* Directions
A line qualifies if it holds the string "LagrangianDescriptors". Copy every qualifying line from the records.

* Dataset extract
▼▼▼

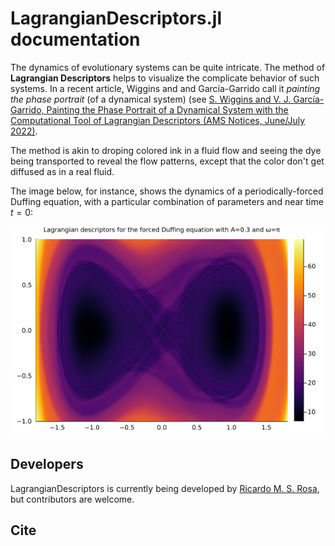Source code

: # LagrangianDescriptors.jl documentation

The dynamics of evolutionary systems can be quite intricate. The method of **Lagrangian Descriptors** helps to visualize the complicate behavior of such systems. In a recent article, Wiggins and and García-Garrido call it *painting the phase portrait* (of a dynamical system) (see [S. Wiggins and V. J. García-Garrido, Painting the Phase Portrait of a Dynamical System with the Computational Tool of Lagrangian Descriptors (AMS Notices, June/July 2022)](https://www.ams.org/journals/notices/202206/noti2489/noti2489.html?adat=June/July%202022&trk=2489&galt=none&cat=feature&pdfissue=202206&pdffile=rnoti-p936.pdf).

The method is akin to droping colored ink in a fluid flow and seeing the dye being transported to reveal the flow patterns, except that the color don't get diffused as in a real fluid.

The image below, for instance, shows the dynamics of a periodically-forced Duffing equation, with a particular combination of parameters and near time $t=0$:

![Duffing](img/duffing.png)

## Developers

LagrangianDescriptors is currently being developed by [Ricardo M. S. Rosa](https://rmsrosa.github.io), but contributors are welcome.

## Cite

▲▲▲

* Completed task
: # LagrangianDescriptors.jl documentation
LagrangianDescriptors is currently being developed by [Ricardo M. S. Rosa](https://rmsrosa.github.io), but contributors are welcome.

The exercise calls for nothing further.